When he'd suggested Emery's poetry readings might be up to Emma's exacting standards, he'd never pictured his own reaction to them. It hadn't been immediate — Emery had been doing these readings for over three months now — but, somehow, the man got better at it every single day.

His already deep voice became deeper, rich and smooth, like the flavor of thick hot chocolate on a cold winter night, or the feeling of silk sheets on naked skin. It didn't matter what he was reading — and Emma had been right about the quality of the poems; even a heathen like Josh could easily see most of the material was mediocre at best. Emery could mold the words, shape them to do his bidding, and Josh was enthralled.

Emery was used to garnering respect, something that had been obvious to Josh from their very first phone call, but that didn't mean he wasn't a generally unassuming man underneath the trappings of wealth and posturing — underneath the curt tone, the dismissive attitude, the impeccable wardrobe.

Commanding, Josh could deal with — had, in fact, dealt with — perfectly.

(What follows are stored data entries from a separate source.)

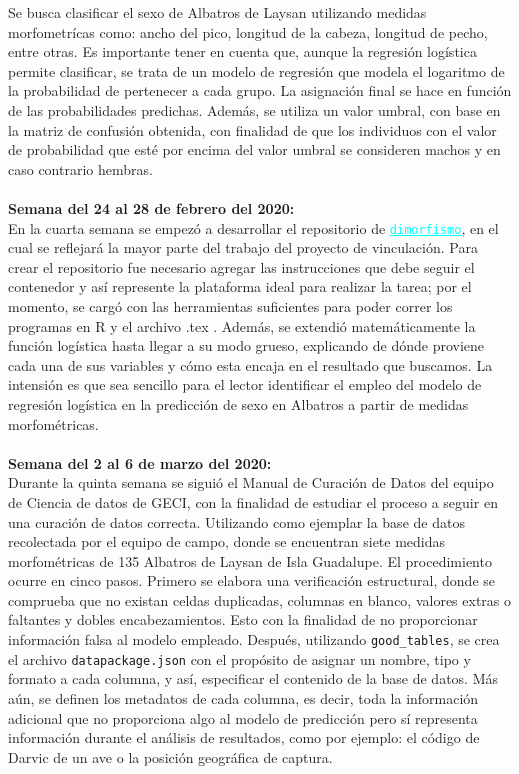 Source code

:\documentclass{article}
\begin{document}
   Se busca clasificar el sexo de Albatros de Laysan utilizando medidas morfometrícas como: ancho del pico, longitud de la cabeza, longitud de pecho, entre otras. Es importante tener en cuenta que, aunque la regresión logística permite clasificar, se trata de un modelo de regresión que modela el logaritmo de la probabilidad de pertenecer a cada grupo. La asignación final se hace en función de las probabilidades predichas. Además, se utiliza un valor umbral, con base en la matriz de confusión obtenida, con finalidad de que los individuos con el valor de probabilidad que esté por encima del valor umbral se consideren machos y en caso contrario hembras.
\\ \\
    \textbf{Semana del 24 al 28 de febrero del 2020:} \\
    En la cuarta semana se empezó a desarrollar el repositorio de \href{https://github.com/IslasGECI/dimorfismo}{\textcolor{cyan}{\underline{\texttt{dimorfismo}}}}, en el cual se reflejará la mayor parte del trabajo del proyecto de vinculación. Para crear el repositorio fue necesario agregar las instrucciones que debe seguir el contenedor y así represente la plataforma ideal para realizar la tarea; por el momento, se cargó con las herramientas suficientes para poder correr los programas en R y el archivo .tex .
    Además, se extendió matemáticamente la función logística hasta llegar a su modo grueso, explicando de dónde proviene cada una de sus variables y cómo esta encaja en el resultado que buscamos. La intensión es que sea sencillo para el lector identificar el empleo del modelo de regresión logística en la predicción de sexo en Albatros a partir de medidas morfométricas. 
    \\ \\
    \textbf{Semana del 2 al 6 de marzo del 2020:} \\
    Durante la quinta semana se siguió el Manual de Curación de Datos del equipo de Ciencia de datos de GECI, con la finalidad de estudiar el proceso a seguir en una curación de datos correcta. Utilizando como ejemplar la base de datos recolectada por el equipo de campo, donde se encuentran siete medidas morfométricas de 135 Albatros de Laysan de Isla Guadalupe.
    El procedimiento ocurre en cinco pasos. Primero se elabora una verificación estructural, donde se comprueba que no existan celdas duplicadas, columnas en blanco, valores extras o faltantes y dobles encabezamientos. Esto con la finalidad de no proporcionar información falsa al modelo empleado. 
    Después, utilizando \texttt{good\_tables}, se crea el archivo \texttt{datapackage.json} con el propósito de asignar un nombre, tipo y formato a cada columna, y así, especificar el contenido de la base de datos. Más aún, se definen los metadatos de cada columna, es decir, toda la información adicional que no proporciona algo al modelo de predicción pero sí representa información durante el análisis de resultados, como por ejemplo: el código de Darvic de un ave o la posición geográfica de captura.
\end{document}
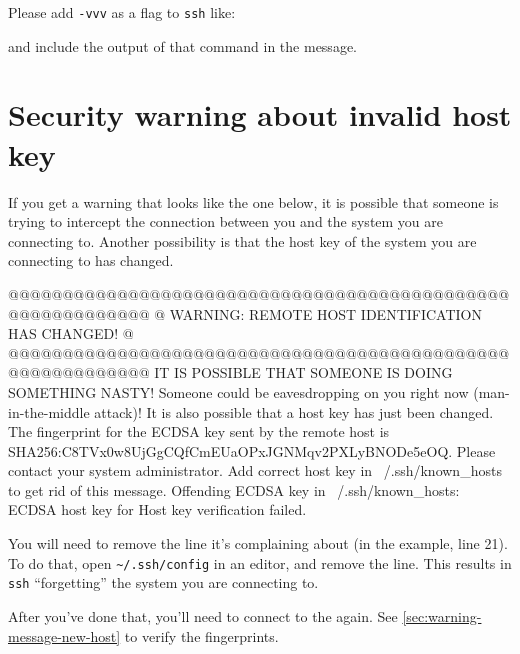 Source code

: \else
Please add \lstinline|-vvv| as a flag to \lstinline|ssh| like:

\begin{prompt}
\end{prompt}

and include the output of that command in the message.
\fi

\section{Security warning about invalid host key}
\label{sec:security-warning-invald-host-key}

If you get a warning that looks like the one below, it is possible
that someone is trying to intercept the connection between you and the system you are connecting to.
Another possibility is that the host key of the system you are connecting to has changed.

\ifmacORlinux

\begin{prompt}
@@@@@@@@@@@@@@@@@@@@@@@@@@@@@@@@@@@@@@@@@@@@@@@@@@@@@@@@@@@
@    WARNING: REMOTE HOST IDENTIFICATION HAS CHANGED!     @
@@@@@@@@@@@@@@@@@@@@@@@@@@@@@@@@@@@@@@@@@@@@@@@@@@@@@@@@@@@
IT IS POSSIBLE THAT SOMEONE IS DOING SOMETHING NASTY!
Someone could be eavesdropping on you right now (man-in-the-middle attack)!
It is also possible that a host key has just been changed.
The fingerprint for the ECDSA key sent by the remote host is
SHA256:C8TVx0w8UjGgCQfCmEUaOPxJGNMqv2PXLyBNODe5eOQ.
Please contact your system administrator.
Add correct host key in ~/.ssh/known_hosts to get rid of this message.
Offending ECDSA key in ~/.ssh/known_hosts:%
ECDSA host key for %
Host key verification failed.
\end{prompt}

You will need to remove the line it's complaining about (in the example, line 21).
To do that, open \lstinline|~/.ssh/config| in an editor, and remove the line. This
results in \lstinline|ssh| ``forgetting'' the system you are connecting to.

After you've done that, you'll need to connect to the \hpc again.
See \autoref{sec:warning-message-new-host} to verify the fingerprints.

\else

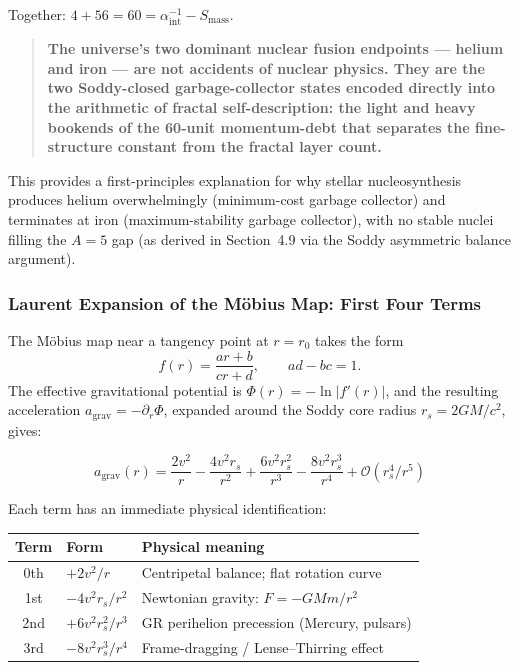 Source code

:     Together: $4 + 56 = 60 = \alpha^{-1}_{\text{int}} - S_{\text{mass}}$.

    \begin{quote}
    \textbf{The universe's two dominant nuclear fusion endpoints --- helium and
    iron --- are not accidents of nuclear physics. They are the two Soddy-closed
    garbage-collector states encoded directly into the arithmetic of fractal
    self-description: the light and heavy bookends of the 60-unit momentum-debt
    that separates the fine-structure constant from the fractal layer count.}
    \end{quote}

    This provides a first-principles explanation for why stellar nucleosynthesis
    produces helium overwhelmingly (minimum-cost garbage collector) and terminates
    at iron (maximum-stability garbage collector), with no stable nuclei filling
    the $A = 5$ gap (as derived in Section~4.9 via the Soddy asymmetric balance
    argument).



\subsubsection{Laurent Expansion of the Möbius Map: First Four Terms}

  The Möbius map near a tangency point at $r = r_0$ takes the form
  \[
    f(r) = \frac{ar + b}{cr + d}, \qquad ad - bc = 1.
  \]
  The effective gravitational potential is $\Phi(r) = -\ln|f'(r)|$, and the
  resulting acceleration $a_{\text{grav}} = -\partial_r \Phi$, expanded around the
  Soddy core radius $r_s = 2GM/c^2$, gives:

  \begin{equation}
    a_{\text{grav}}(r) = \frac{2v^2}{r}
      - \frac{4v^2 r_s}{r^2}
      + \frac{6v^2 r_s^2}{r^3}
      - \frac{8v^2 r_s^3}{r^4}
      + \mathcal{O}(r_s^4/r^5)
    \label{eq:laurent}
  \end{equation}

  Each term has an immediate physical identification:

  \begin{table}[h]
  \centering
  \begin{tabular}{|c|l|l|}
  \hline
  \textbf{Term} & \textbf{Form} & \textbf{Physical meaning} \\
  \hline
  0th & $+2v^2/r$ & Centripetal balance; flat rotation curve \\
  1st & $-4v^2 r_s/r^2$ & Newtonian gravity: $F = -GM m/r^2$ \\
  2nd & $+6v^2 r_s^2/r^3$ & GR perihelion precession (Mercury, pulsars) \\
  3rd & $-8v^2 r_s^3/r^4$ & Frame-dragging / Lense--Thirring effect \\
  \hline
  \end{tabular}
  \end{table}

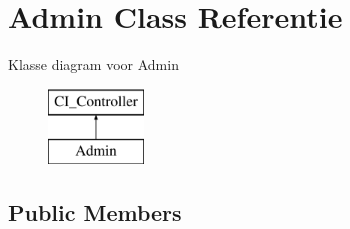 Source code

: \hypertarget{class_admin}{}\section{Admin Class Referentie}
\label{class_admin}
Klasse diagram voor Admin\begin{figure}[H]
\begin{center}
\leavevmode
\includegraphics[height=2.000000cm]{class_admin}
\end{center}
\end{figure}
\subsection*{Public Members}
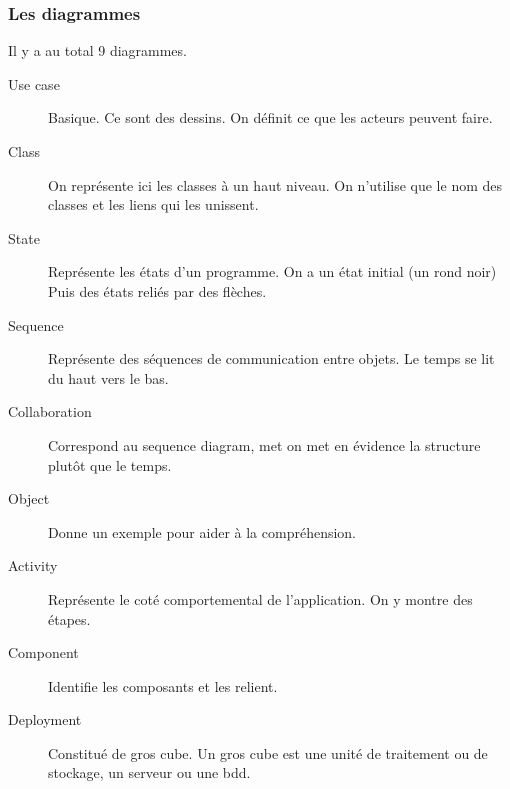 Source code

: \subsubsection{Les diagrammes}
Il y a au total 9 diagrammes.
\begin{description}
	\item [Use case] Basique. Ce sont des dessins. On définit ce que les acteurs peuvent faire.
    
	\item [Class] On représente ici les classes à un haut niveau. On n’utilise que le nom des classes et les liens qui les unissent.
    
	\item [State] Représente les états d’un programme. On a un état initial (un rond noir) Puis des états reliés par des flèches.
    
	\item [Sequence] Représente des séquences de communication entre objets. Le temps se lit du haut vers le bas.
    
	\item [Collaboration] Correspond au sequence diagram, met on met en évidence la structure plutôt que le temps.
    
	\item [Object] Donne un exemple pour aider à la compréhension.
    
	\item [Activity] Représente le coté comportemental de l’application. On y montre des étapes.
    
	\item [Component] Identifie les composants et les relient.
    
	\item [Deployment] Constitué de gros cube. Un gros cube est une unité de traitement ou de stockage, un serveur ou une bdd.
    
\end{description} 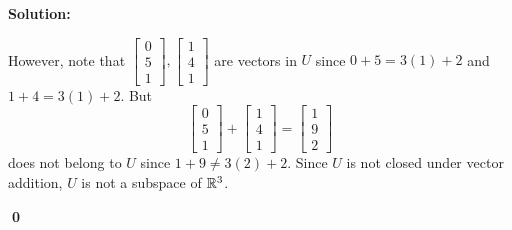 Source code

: \documentclass{article}
\newenvironment{solution}
{
  \ignorespaces
  \textbf{Solution:}
}
{
  \ignorespacesafterend
  \begin{flushright}
  {\bfseries \qed}
  \end{flushright}
}
\begin{document}
\begin{solution}
However, note that
\(
  \begin{bmatrix} 0 \\ 5 \\ 1 \end{bmatrix},
  \begin{bmatrix} 1 \\ 4 \\ 1 \end{bmatrix}
\)
are vectors in \(U\) since \(0+5=3(1)+2\) and \(1+4=3(1)+2\).
But
\[
  \begin{bmatrix} 0 \\ 5 \\ 1 \end{bmatrix}
    +
  \begin{bmatrix} 1 \\ 4 \\ 1 \end{bmatrix}
    =
  \begin{bmatrix} 1 \\ 9 \\ 2 \end{bmatrix}
\]
does not belong to \(U\) since \(1+9\not=3(2)+2\).
Since \(U\) is not closed under vector addition, \(U\) is not a subspace
of \(\mathbb{R}^3\).
\end{solution}
\end{document}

This was something else.

It was a small mercy Emery didn't talk to people in his everyday life the way he read, or Josh had no idea how their first meeting might have been derailed.

He was on his final piece for the day, a trite sonnet written by either a toddler or a stalker; someone attempting to mimic Sonnet 18 by exalting their target's more mundane actions, and Josh had been left with the uncomfortable feeling they hadn't been granted leave to witness said actions in the first place. The only way Josh knew any of that was because he'd seen it on paper, before Emery had begun his reading. In Emery's voice, it transformed into a wicked account of spiraling obsession in fourteen lines. A hint of maliciousness lifted up a single corner of a smile that Josh was used to seeing as nothing but benign; a devilish glint brought a different light into warm brown eyes.

How Emma could so clinically decide something wasn't worth inclusion when all she had to judge it by was her brother's reading, Josh had no idea. If it'd been up to him and he hadn't seen the so-called poems on the page, he'd have made sure every single one of them made the cut.

It took him a moment to notice the silence in the room. It took him a second moment to realize he still hadn't taken his eyes off of Emery's, and the man was smiling at Josh in a way that was doing very little to help Josh drag said eyes away. It wasn't until he closed his jaw, with a click that he fervently hoped had been audible only to his own ears, that Josh came to the humiliating conclusion it had been hanging open before.

Emery's smile grew wider, his tongue darting out to wet his lips. After an hour reading, it was only natural to assume they'd gone dry, but Josh's brain short-circuited.

"I'm famished, and not particularly captivated by the idea of risotto tonight. Would you like to go out to dinner?"

Dinner? Was Emery inviting him to—

"Yes! Steak," Emma interrupted. "I'll take care of the reservations."

Josh had forgotten she was even in the room until she spoke. It wasn't entirely his fault; Emery's eyes had been on him when he'd issued his invitation.

"Go get primped up, minion. Fancy place. Be ready in an hour."

He was pleased beyond measure to be included in the invitation after all.

#

After showering and getting his hair just right, he was no longer pleased. 'Primped up,' she said, as if Josh had packed up anything formal. There was a turtleneck shirt and a blazer jacket he supposed might do in a pinch, but he'd brought nothing but jeans. He didn't even think he owned footwear outside the scope of high top Converse tennis shoes or CAT boots.